§ **Exercise goal**:
Please return only the lines from the one holding "symbiosome to increase" through the one holding "indirectly ensures its", exactly as they appear in the records below, both ends included.
○ ○ ○ ○
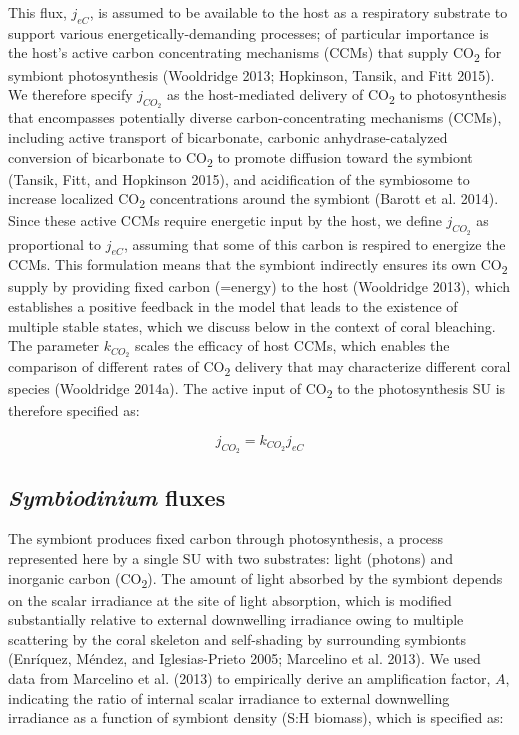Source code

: \documentclass[]{elsarticle} %
\begin{document}
This flux, \(j_{eC}\), is assumed to be available to the host as a
respiratory substrate to support various energetically-demanding
processes; of particular importance is the host's active carbon
concentrating mechanisms (CCMs) that supply CO\textsubscript{2} for
symbiont photosynthesis (Wooldridge 2013; Hopkinson, Tansik, and Fitt
2015). We therefore specify \(j_{CO_2}\) as the host-mediated delivery
of CO\textsubscript{2} to photosynthesis that encompasses potentially
diverse carbon-concentrating mechanisms (CCMs), including active
transport of bicarbonate, carbonic anhydrase-catalyzed conversion of
bicarbonate to CO\textsubscript{2} to promote diffusion toward the
symbiont (Tansik, Fitt, and Hopkinson 2015), and acidification of the
symbiosome to increase localized CO\textsubscript{2} concentrations
around the symbiont (Barott et al. 2014). Since these active CCMs
require energetic input by the host, we define \(j_{CO_2}\) as
proportional to \(j_{eC}\), assuming that some of this carbon is
respired to energize the CCMs. This formulation means that the symbiont
indirectly ensures its own CO\textsubscript{2} supply by providing fixed
carbon (=energy) to the host (Wooldridge 2013), which establishes a
positive feedback in the model that leads to the existence of multiple
stable states, which we discuss below in the context of coral bleaching.
The parameter \(k_{CO_2}\) scales the efficacy of host CCMs, which
enables the comparison of different rates of CO\textsubscript{2}
delivery that may characterize different coral species (Wooldridge
2014a). The active input of CO\textsubscript{2} to the photosynthesis SU
is therefore specified as:

\begin{equation} j_{CO_2} = k_{CO_2}j_{eC} \end{equation}

\subsection{\texorpdfstring{\emph{Symbiodinium}
fluxes}{Symbiodinium fluxes}}\label{symbiodinium-fluxes}

The symbiont produces fixed carbon through photosynthesis, a process
represented here by a single SU with two substrates: light (photons) and
inorganic carbon (CO\textsubscript{2}). The amount of light absorbed by
the symbiont depends on the scalar irradiance at the site of light
absorption, which is modified substantially relative to external
downwelling irradiance owing to multiple scattering by the coral
skeleton and self-shading by surrounding symbionts (Enríquez, Méndez,
and Iglesias-Prieto 2005; Marcelino et al. 2013). We used data from
Marcelino et al. (2013) to empirically derive an amplification factor,
\(A\), indicating the ratio of internal scalar irradiance to external
downwelling irradiance as a function of symbiont density (S:H biomass),
which is specified as:
\end{document}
○ ○ ○ ○
§ **Completed task**:
symbiosome to increase localized CO\textsubscript{2} concentrations
around the symbiont (Barott et al. 2014). Since these active CCMs
require energetic input by the host, we define \(j_{CO_2}\) as
proportional to \(j_{eC}\), assuming that some of this carbon is
respired to energize the CCMs. This formulation means that the symbiont
indirectly ensures its own CO\textsubscript{2} supply by providing fixed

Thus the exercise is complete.